Korean Cold Rice Noodle Salad with Chicken Recipe
This refreshing salad with rice noodles, chicken, and vegetables is Korea’s answer to Mediterranean-style summer pasta with vegetables. In Korea, similar dishes are eaten during heatwaves, when no one feels like standing by the stove for long. A dressing based on soy sauce, vinegar, and a touch of chili makes the salad light yet full of flavor.

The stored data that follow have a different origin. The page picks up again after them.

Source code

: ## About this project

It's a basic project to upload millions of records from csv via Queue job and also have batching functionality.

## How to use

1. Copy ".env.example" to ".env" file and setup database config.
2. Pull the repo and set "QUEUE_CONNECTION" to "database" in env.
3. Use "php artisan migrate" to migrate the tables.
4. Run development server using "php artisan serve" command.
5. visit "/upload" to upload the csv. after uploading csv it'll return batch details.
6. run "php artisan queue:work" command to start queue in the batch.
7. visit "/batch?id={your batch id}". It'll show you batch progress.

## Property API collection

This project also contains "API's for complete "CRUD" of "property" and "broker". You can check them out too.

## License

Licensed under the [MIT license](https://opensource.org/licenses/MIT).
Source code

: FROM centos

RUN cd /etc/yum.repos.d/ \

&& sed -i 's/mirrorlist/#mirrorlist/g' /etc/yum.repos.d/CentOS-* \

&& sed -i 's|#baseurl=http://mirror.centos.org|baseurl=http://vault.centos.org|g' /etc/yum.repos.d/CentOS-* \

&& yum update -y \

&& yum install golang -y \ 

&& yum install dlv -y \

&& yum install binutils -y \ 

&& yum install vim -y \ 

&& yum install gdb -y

This salad combines the lightness of rice noodles with juicy chicken and crisp vegetables in a Korean-style soy and vinegar dressing. It’s quick to prepare, perfect for hot days, and offers a refreshing alternative to classic pasta salads.
Chef's tips
Do not overcook the rice noodles—keep an eye on them and rinse with cold water as soon as they soften so they stay pleasantly springy. For deeper flavor, you can briefly marinate the shredded chicken in a spoonful of the dressing before mixing it with the noodles and vegetables.
How to serve
Serve the salad well chilled, optionally with extra chili flakes and lime wedges on the side so everyone can adjust the acidity and heat to their taste. It also works well in lunch boxes; just keep the dressing separate and mix shortly before eating.
Ingredients
- chicken breast skinless, one large single breast - 250 g
- rice noodles thin, vermicelli type - 150 g
- cucumber fresh, cut into thin matchsticks - 1 piece
- carrot coarsely grated or cut into thin matchsticks - 1 piece
- bell pepper red or yellow, cut into thin strips - 0.5 pieces
- chives chopped - 2 tablespoons
- soy sauce for the dressing - 3 tablespoons
- rice vinegar adds acidity - 2 tablespoons
- honey or sugar - 1 tablespoon
- sesame oil for the dressing - 1 tablespoon
- chili flakes optional, for a mild heat - 0.5 teaspoons
- garlic grated or very finely chopped - 1 clove
- sesame seeds toasted in a dry pan - 1 tablespoon
- salt for cooking the chicken - 0.25 teaspoons
Preparation
- Place the chicken breast in a small pot, cover with water so it is fully submerged, and add a pinch of salt. Bring to a gentle boil, reduce the heat, and cook for 12–15 minutes, until the meat is no longer pink in the center. Remove the chicken and set aside to cool.
- Pour boiling water over the rice noodles in a large bowl and leave for 5–7 minutes (or according to the package instructions), until they soften. Drain in a colander and rinse with cold water to stop the cooking. Set aside to drain.
- Cut the cucumber into thin matchsticks. If the skin is very tough, you can peel it first. Coarsely grate the carrot or cut it into thin matchsticks. Cut the bell pepper into thin strips and chop the chives.
- In a bowl, mix together the soy sauce, rice vinegar, honey, sesame oil, grated garlic, and chili flakes. Stir until the honey dissolves and you have a smooth dressing.
- Shred the cooled chicken with your fingers or cut it into thin strips with a knife. This way it will absorb the dressing better.
- In a large bowl, combine the rice noodles, chicken, cucumber, carrot, and bell pepper. Pour over the prepared dressing and mix thoroughly with your hands or tongs so all the ingredients are coated.
- Sprinkle the salad with toasted sesame seeds and chopped chives. Refrigerate for at least 15 minutes to let the flavors meld, then serve chilled.
Storage
No storage information available for this dish.
I like to prepare this salad on days when it’s too hot to cook. The combination of cool noodles, crunchy vegetables, and a tangy, slightly spicy dressing always feels energizing without being heavy.